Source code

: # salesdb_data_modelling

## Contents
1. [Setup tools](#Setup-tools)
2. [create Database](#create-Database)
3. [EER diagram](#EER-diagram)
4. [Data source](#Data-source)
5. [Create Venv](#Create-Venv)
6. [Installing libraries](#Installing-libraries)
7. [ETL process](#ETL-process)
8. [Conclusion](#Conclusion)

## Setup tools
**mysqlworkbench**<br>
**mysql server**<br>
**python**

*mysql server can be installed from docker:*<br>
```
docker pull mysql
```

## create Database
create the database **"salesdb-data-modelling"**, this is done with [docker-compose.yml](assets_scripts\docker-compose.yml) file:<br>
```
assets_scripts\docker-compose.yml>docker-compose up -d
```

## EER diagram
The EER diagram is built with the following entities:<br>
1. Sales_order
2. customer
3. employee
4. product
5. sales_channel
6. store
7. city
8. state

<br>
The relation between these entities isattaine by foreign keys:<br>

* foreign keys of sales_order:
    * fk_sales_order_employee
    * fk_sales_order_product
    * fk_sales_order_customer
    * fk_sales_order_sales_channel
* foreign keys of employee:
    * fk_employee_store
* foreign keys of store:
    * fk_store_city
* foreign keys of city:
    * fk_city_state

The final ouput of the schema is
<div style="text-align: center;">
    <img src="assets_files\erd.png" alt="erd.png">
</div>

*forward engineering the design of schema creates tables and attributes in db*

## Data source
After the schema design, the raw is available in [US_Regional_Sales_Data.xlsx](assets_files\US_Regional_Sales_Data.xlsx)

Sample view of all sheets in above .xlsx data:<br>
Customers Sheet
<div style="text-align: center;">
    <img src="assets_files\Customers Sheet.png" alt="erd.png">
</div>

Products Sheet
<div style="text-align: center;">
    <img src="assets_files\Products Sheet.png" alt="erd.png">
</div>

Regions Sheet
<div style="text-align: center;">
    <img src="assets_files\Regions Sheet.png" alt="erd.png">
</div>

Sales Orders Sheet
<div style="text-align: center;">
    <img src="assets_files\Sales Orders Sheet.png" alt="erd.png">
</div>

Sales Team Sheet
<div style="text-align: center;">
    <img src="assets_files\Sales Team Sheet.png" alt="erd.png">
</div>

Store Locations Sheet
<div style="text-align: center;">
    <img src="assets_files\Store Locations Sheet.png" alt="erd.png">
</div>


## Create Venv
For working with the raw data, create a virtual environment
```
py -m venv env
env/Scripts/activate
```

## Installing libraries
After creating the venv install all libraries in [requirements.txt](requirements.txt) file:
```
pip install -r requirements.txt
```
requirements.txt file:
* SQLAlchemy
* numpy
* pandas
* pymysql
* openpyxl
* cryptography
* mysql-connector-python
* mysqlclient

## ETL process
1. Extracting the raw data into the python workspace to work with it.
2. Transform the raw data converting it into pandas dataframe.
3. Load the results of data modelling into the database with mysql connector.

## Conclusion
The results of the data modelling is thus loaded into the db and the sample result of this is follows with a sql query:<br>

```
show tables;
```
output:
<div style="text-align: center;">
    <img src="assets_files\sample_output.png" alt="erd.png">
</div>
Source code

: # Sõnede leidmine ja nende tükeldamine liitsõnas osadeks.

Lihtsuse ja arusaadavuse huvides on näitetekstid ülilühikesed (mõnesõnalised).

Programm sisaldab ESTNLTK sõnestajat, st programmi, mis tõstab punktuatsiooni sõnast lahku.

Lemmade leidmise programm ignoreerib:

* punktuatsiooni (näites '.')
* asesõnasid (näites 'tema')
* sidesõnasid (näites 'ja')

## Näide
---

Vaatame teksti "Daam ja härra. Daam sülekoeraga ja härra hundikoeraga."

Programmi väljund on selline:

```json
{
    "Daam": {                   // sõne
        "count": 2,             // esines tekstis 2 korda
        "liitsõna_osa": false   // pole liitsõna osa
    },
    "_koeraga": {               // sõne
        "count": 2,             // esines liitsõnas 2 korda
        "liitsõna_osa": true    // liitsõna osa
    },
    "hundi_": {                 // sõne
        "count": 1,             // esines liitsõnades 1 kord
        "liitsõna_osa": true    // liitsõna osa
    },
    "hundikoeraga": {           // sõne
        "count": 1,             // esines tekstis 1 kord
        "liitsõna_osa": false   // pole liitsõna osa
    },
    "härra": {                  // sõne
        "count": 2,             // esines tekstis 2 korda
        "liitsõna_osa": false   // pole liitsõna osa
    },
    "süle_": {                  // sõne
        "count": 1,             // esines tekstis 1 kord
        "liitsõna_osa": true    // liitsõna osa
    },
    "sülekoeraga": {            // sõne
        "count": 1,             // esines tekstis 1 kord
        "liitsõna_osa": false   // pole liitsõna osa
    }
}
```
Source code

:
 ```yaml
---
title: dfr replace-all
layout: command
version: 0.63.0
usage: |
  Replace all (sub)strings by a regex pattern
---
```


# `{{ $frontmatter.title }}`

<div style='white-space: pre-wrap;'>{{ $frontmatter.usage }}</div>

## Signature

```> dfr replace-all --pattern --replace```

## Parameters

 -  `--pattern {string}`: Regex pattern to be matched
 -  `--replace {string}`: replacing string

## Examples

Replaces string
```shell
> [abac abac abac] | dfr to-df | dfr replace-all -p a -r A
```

= = = =

The problem:
Counting every line of the records above that has the word "diagram", state the total and give nothing besides it.

Answer for this exercise:
3